### Work instruction
Please repeat the entries word for word and keep the images out.

** Opening Exercise data block **

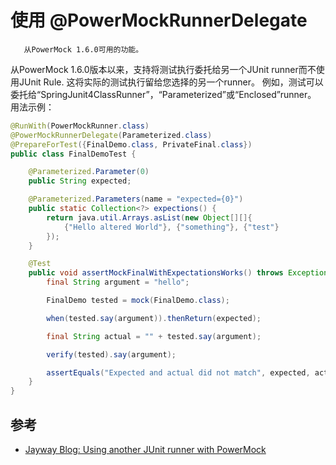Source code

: # 使用 @PowerMockRunnerDelegate  #

```text
   从PowerMock 1.6.0可用的功能。
```

从PowerMock 1.6.0版本以来，支持将测试执行委托给另一个JUnit runner而不使用JUnit Rule. 这将实际的测试执行留给您选择的另一个runner。 例如，测试可以委托给“SpringJunit4ClassRunner”，“Parameterized”或“Enclosed”runner。 用法示例：

```java
@RunWith(PowerMockRunner.class)
@PowerMockRunnerDelegate(Parameterized.class)
@PrepareForTest({FinalDemo.class, PrivateFinal.class})
public class FinalDemoTest {

    @Parameterized.Parameter(0)
    public String expected;

    @Parameterized.Parameters(name = "expected={0}")
    public static Collection<?> expections() {
        return java.util.Arrays.asList(new Object[][]{
            {"Hello altered World"}, {"something"}, {"test"}
        });
    }

    @Test
    public void assertMockFinalWithExpectationsWorks() throws Exception {
        final String argument = "hello";

        FinalDemo tested = mock(FinalDemo.class);

        when(tested.say(argument)).thenReturn(expected);

        final String actual = "" + tested.say(argument);

        verify(tested).say(argument);

        assertEquals("Expected and actual did not match", expected, actual);
    }
}
```


## 参考 ##

 * [Jayway Blog: Using another JUnit runner with PowerMock](http://www.jayway.com/2014/11/29/using-another-junit-runner-with-powermock)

** Closing Exercise data block **

### Solution for this task
Source code

: # 使用 @PowerMockRunnerDelegate  #

```text
   从PowerMock 1.6.0可用的功能。
```

从PowerMock 1.6.0版本以来，支持将测试执行委托给另一个JUnit runner而不使用JUnit Rule. 这将实际的测试执行留给您选择的另一个runner。 例如，测试可以委托给“SpringJunit4ClassRunner”，“Parameterized”或“Enclosed”runner。 用法示例：

```java
@RunWith(PowerMockRunner.class)
@PowerMockRunnerDelegate(Parameterized.class)
@PrepareForTest({FinalDemo.class, PrivateFinal.class})
public class FinalDemoTest {

    @Parameterized.Parameter(0)
    public String expected;

    @Parameterized.Parameters(name = "expected={0}")
    public static Collection<?> expections() {
        return java.util.Arrays.asList(new Object[][]{
            {"Hello altered World"}, {"something"}, {"test"}
        });
    }

    @Test
    public void assertMockFinalWithExpectationsWorks() throws Exception {
        final String argument = "hello";

        FinalDemo tested = mock(FinalDemo.class);

        when(tested.say(argument)).thenReturn(expected);

        final String actual = "" + tested.say(argument);

        verify(tested).say(argument);

        assertEquals("Expected and actual did not match", expected, actual);
    }
}
```


## 参考 ##

 * [Jayway Blog: Using another JUnit runner with PowerMock](http://www.jayway.com/2014/11/29/using-another-junit-runner-with-powermock)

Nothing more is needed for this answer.